/---

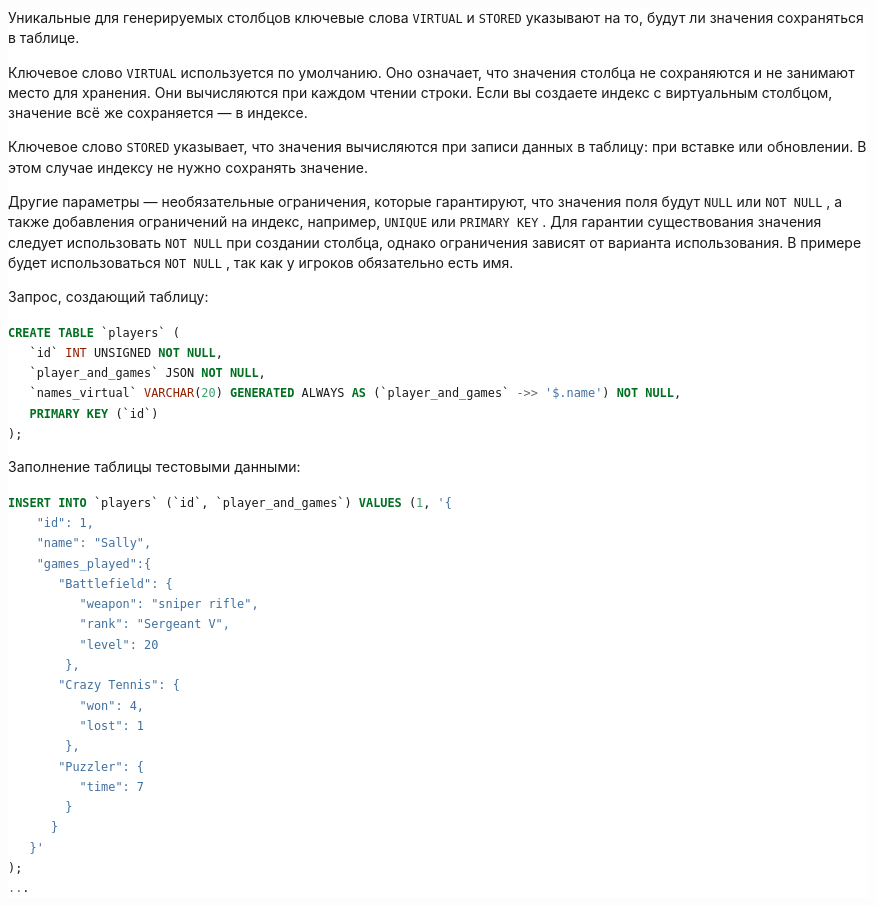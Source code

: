   

Уникальные для генерируемых столбцов ключевые слова `VIRTUAL` и `STORED` указывают на то, будут ли значения сохраняться в таблице.

  

Ключевое слово `VIRTUAL` используется по умолчанию. Оно означает, что значения столбца не сохраняются и не занимают место для хранения. Они вычисляются при каждом чтении строки. Если вы создаете индекс с виртуальным столбцом, значение всё же сохраняется — в индексе.

  

Ключевое слово `STORED` указывает, что значения вычисляются при записи данных в таблицу: при вставке или обновлении. В этом случае индексу не нужно сохранять значение.

  

Другие параметры — необязательные ограничения, которые гарантируют, что значения поля будут `NULL` или `NOT NULL` , а также добавления ограничений на индекс, например, `UNIQUE` или `PRIMARY KEY` . Для гарантии существования значения следует использовать `NOT NULL` при создании столбца, однако ограничения зависят от варианта использования. В примере будет использоваться `NOT NULL` , так как у игроков обязательно есть имя.

  

Запрос, создающий таблицу:

  

```SQL
CREATE TABLE `players` (  
   `id` INT UNSIGNED NOT NULL,
   `player_and_games` JSON NOT NULL,
   `names_virtual` VARCHAR(20) GENERATED ALWAYS AS (`player_and_games` ->> '$.name') NOT NULL, 
   PRIMARY KEY (`id`)
);
```

  

Заполнение таблицы тестовыми данными:

  

```SQL
INSERT INTO `players` (`id`, `player_and_games`) VALUES (1, '{  
    "id": 1,  
    "name": "Sally",
    "games_played":{    
       "Battlefield": {
          "weapon": "sniper rifle",
          "rank": "Sergeant V",
          "level": 20
        },                                                                                                                          
       "Crazy Tennis": {
          "won": 4,
          "lost": 1
        },  
       "Puzzler": {
          "time": 7
        }
      }
   }'
);
...
```
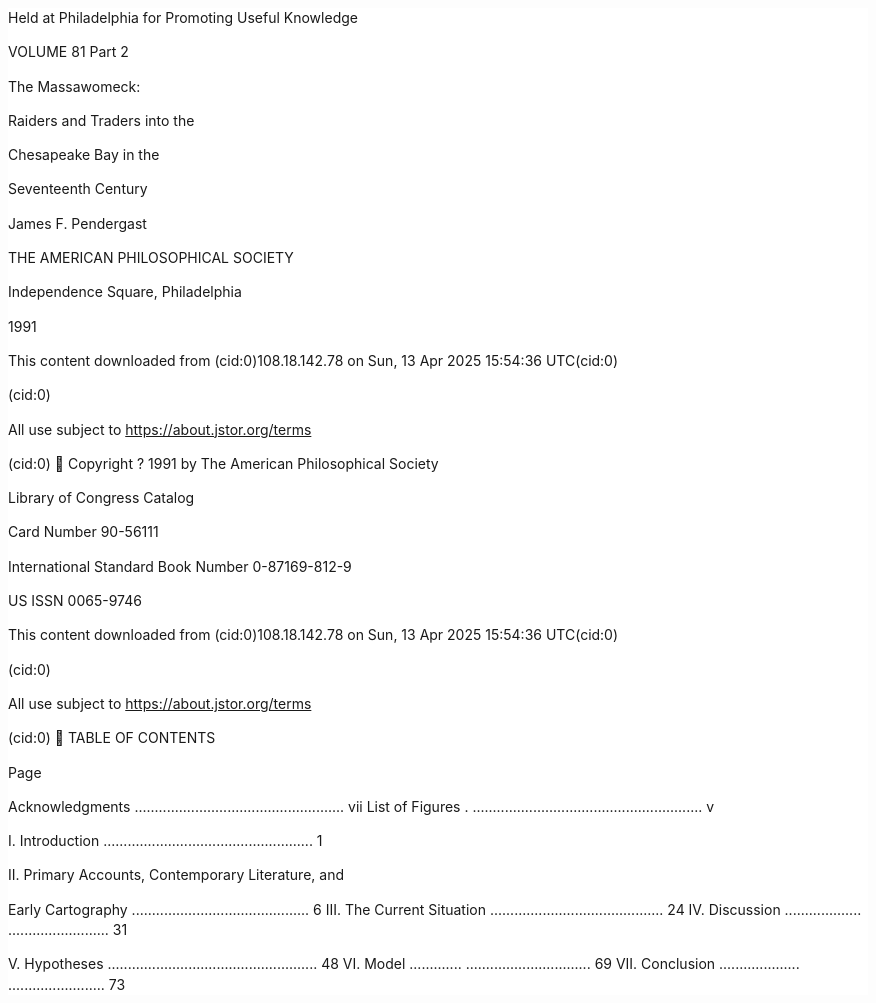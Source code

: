  Held at Philadelphia for Promoting Useful Knowledge

 VOLUME 81 Part 2

 The Massawomeck:

 Raiders and Traders into the

 Chesapeake Bay in the

 Seventeenth Century

 James F. Pendergast

 THE AMERICAN PHILOSOPHICAL SOCIETY

 Independence Square, Philadelphia

 1991

This content downloaded from 
(cid:0)108.18.142.78 on Sun, 13 Apr 2025 15:54:36 UTC(cid:0)

(cid:0) 

All use subject to https://about.jstor.org/terms

(cid:0)
 Copyright ? 1991 by The American Philosophical Society

 Library of Congress Catalog

 Card Number 90-56111

 International Standard Book Number 0-87169-812-9

 US ISSN 0065-9746

This content downloaded from 
(cid:0)108.18.142.78 on Sun, 13 Apr 2025 15:54:36 UTC(cid:0)

(cid:0) 

All use subject to https://about.jstor.org/terms

(cid:0)
 TABLE OF CONTENTS

 Page

 Acknowledgments .................................................... vii
 List of Figures . ......................................................... v

 I. Introduction .................................................... 1

 II. Primary Accounts, Contemporary Literature, and

 Early Cartography ............................................ 6
 III. The Current Situation ........................................... 24
 IV. Discussion ................... ......................... 31

 V. Hypotheses .................................................... 48
 VI. Model ............. ............................... 69
 VII. Conclusion .................... ........................ 73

\---

→ Required action
Please return the material above unchanged, with every picture removed.

→ Response to the task
Source code

:   

Уникальные для генерируемых столбцов ключевые слова `VIRTUAL` и `STORED` указывают на то, будут ли значения сохраняться в таблице.

  

Ключевое слово `VIRTUAL` используется по умолчанию. Оно означает, что значения столбца не сохраняются и не занимают место для хранения. Они вычисляются при каждом чтении строки. Если вы создаете индекс с виртуальным столбцом, значение всё же сохраняется — в индексе.

  

Ключевое слово `STORED` указывает, что значения вычисляются при записи данных в таблицу: при вставке или обновлении. В этом случае индексу не нужно сохранять значение.

  

Другие параметры — необязательные ограничения, которые гарантируют, что значения поля будут `NULL` или `NOT NULL` , а также добавления ограничений на индекс, например, `UNIQUE` или `PRIMARY KEY` . Для гарантии существования значения следует использовать `NOT NULL` при создании столбца, однако ограничения зависят от варианта использования. В примере будет использоваться `NOT NULL` , так как у игроков обязательно есть имя.

  

Запрос, создающий таблицу:

  

```SQL
CREATE TABLE `players` (  
   `id` INT UNSIGNED NOT NULL,
   `player_and_games` JSON NOT NULL,
   `names_virtual` VARCHAR(20) GENERATED ALWAYS AS (`player_and_games` ->> '$.name') NOT NULL, 
   PRIMARY KEY (`id`)
);
```

  

Заполнение таблицы тестовыми данными:

  

```SQL
INSERT INTO `players` (`id`, `player_and_games`) VALUES (1, '{  
    "id": 1,  
    "name": "Sally",
    "games_played":{    
       "Battlefield": {
          "weapon": "sniper rifle",
          "rank": "Sergeant V",
          "level": 20
        },                                                                                                                          
       "Crazy Tennis": {
          "won": 4,
          "lost": 1
        },  
       "Puzzler": {
          "time": 7
        }
      }
   }'
);
...
```
Source code

:  Held at Philadelphia for Promoting Useful Knowledge

 VOLUME 81 Part 2

 The Massawomeck:

 Raiders and Traders into the

 Chesapeake Bay in the

 Seventeenth Century

 James F. Pendergast

 THE AMERICAN PHILOSOPHICAL SOCIETY

 Independence Square, Philadelphia

 1991

This content downloaded from 
(cid:0)108.18.142.78 on Sun, 13 Apr 2025 15:54:36 UTC(cid:0)

(cid:0) 

All use subject to https://about.jstor.org/terms

(cid:0)
 Copyright ? 1991 by The American Philosophical Society

 Library of Congress Catalog

 Card Number 90-56111

 International Standard Book Number 0-87169-812-9

 US ISSN 0065-9746

This content downloaded from 
(cid:0)108.18.142.78 on Sun, 13 Apr 2025 15:54:36 UTC(cid:0)

(cid:0) 

All use subject to https://about.jstor.org/terms

(cid:0)
 TABLE OF CONTENTS

 Page

 Acknowledgments .................................................... vii
 List of Figures . ......................................................... v

 I. Introduction .................................................... 1

 II. Primary Accounts, Contemporary Literature, and

 Early Cartography ............................................ 6
 III. The Current Situation ........................................... 24
 IV. Discussion ................... ......................... 31

 V. Hypotheses .................................................... 48
 VI. Model ............. ............................... 69
 VII. Conclusion .................... ........................ 73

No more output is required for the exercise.